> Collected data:
########################################

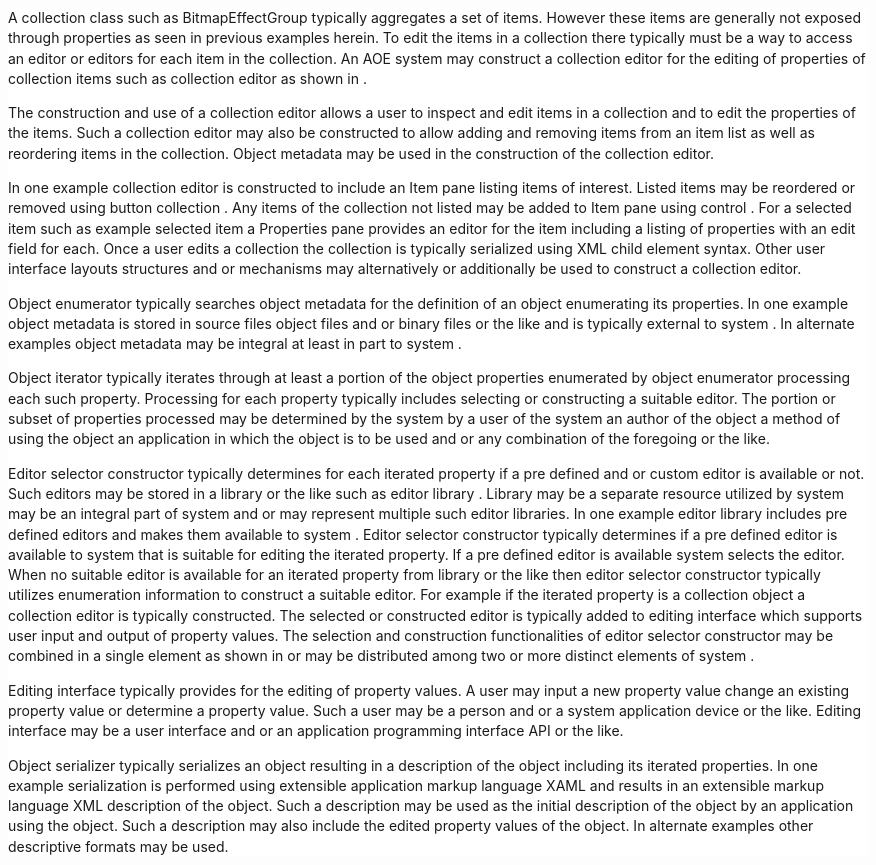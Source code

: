 A collection class such as BitmapEffectGroup typically aggregates a set of items. However these items are generally not exposed through properties as seen in previous examples herein. To edit the items in a collection there typically must be a way to access an editor or editors for each item in the collection. An AOE system may construct a collection editor for the editing of properties of collection items such as collection editor as shown in .

The construction and use of a collection editor allows a user to inspect and edit items in a collection and to edit the properties of the items. Such a collection editor may also be constructed to allow adding and removing items from an item list as well as reordering items in the collection. Object metadata may be used in the construction of the collection editor.

In one example collection editor is constructed to include an Item pane listing items of interest. Listed items may be reordered or removed using button collection . Any items of the collection not listed may be added to Item pane using control . For a selected item such as example selected item a Properties pane provides an editor for the item including a listing of properties with an edit field for each. Once a user edits a collection the collection is typically serialized using XML child element syntax. Other user interface layouts structures and or mechanisms may alternatively or additionally be used to construct a collection editor.

Object enumerator typically searches object metadata for the definition of an object enumerating its properties. In one example object metadata is stored in source files object files and or binary files or the like and is typically external to system . In alternate examples object metadata may be integral at least in part to system .

Object iterator typically iterates through at least a portion of the object properties enumerated by object enumerator processing each such property. Processing for each property typically includes selecting or constructing a suitable editor. The portion or subset of properties processed may be determined by the system by a user of the system an author of the object a method of using the object an application in which the object is to be used and or any combination of the foregoing or the like.

Editor selector constructor typically determines for each iterated property if a pre defined and or custom editor is available or not. Such editors may be stored in a library or the like such as editor library . Library may be a separate resource utilized by system may be an integral part of system and or may represent multiple such editor libraries. In one example editor library includes pre defined editors and makes them available to system . Editor selector constructor typically determines if a pre defined editor is available to system that is suitable for editing the iterated property. If a pre defined editor is available system selects the editor. When no suitable editor is available for an iterated property from library or the like then editor selector constructor typically utilizes enumeration information to construct a suitable editor. For example if the iterated property is a collection object a collection editor is typically constructed. The selected or constructed editor is typically added to editing interface which supports user input and output of property values. The selection and construction functionalities of editor selector constructor may be combined in a single element as shown in or may be distributed among two or more distinct elements of system .

Editing interface typically provides for the editing of property values. A user may input a new property value change an existing property value or determine a property value. Such a user may be a person and or a system application device or the like. Editing interface may be a user interface and or an application programming interface API or the like.

Object serializer typically serializes an object resulting in a description of the object including its iterated properties. In one example serialization is performed using extensible application markup language XAML and results in an extensible markup language XML description of the object. Such a description may be used as the initial description of the object by an application using the object. Such a description may also include the edited property values of the object. In alternate examples other descriptive formats may be used.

########################################

> Exercise prompt: Identify the lines in the entries that hold "least" and return each one.

> Task response:
Object enumerator typically searches object metadata for the definition of an object enumerating its properties. In one example object metadata is stored in source files object files and or binary files or the like and is typically external to system . In alternate examples object metadata may be integral at least in part to system .
Object iterator typically iterates through at least a portion of the object properties enumerated by object enumerator processing each such property. Processing for each property typically includes selecting or constructing a suitable editor. The portion or subset of properties processed may be determined by the system by a user of the system an author of the object a method of using the object an application in which the object is to be used and or any combination of the foregoing or the like.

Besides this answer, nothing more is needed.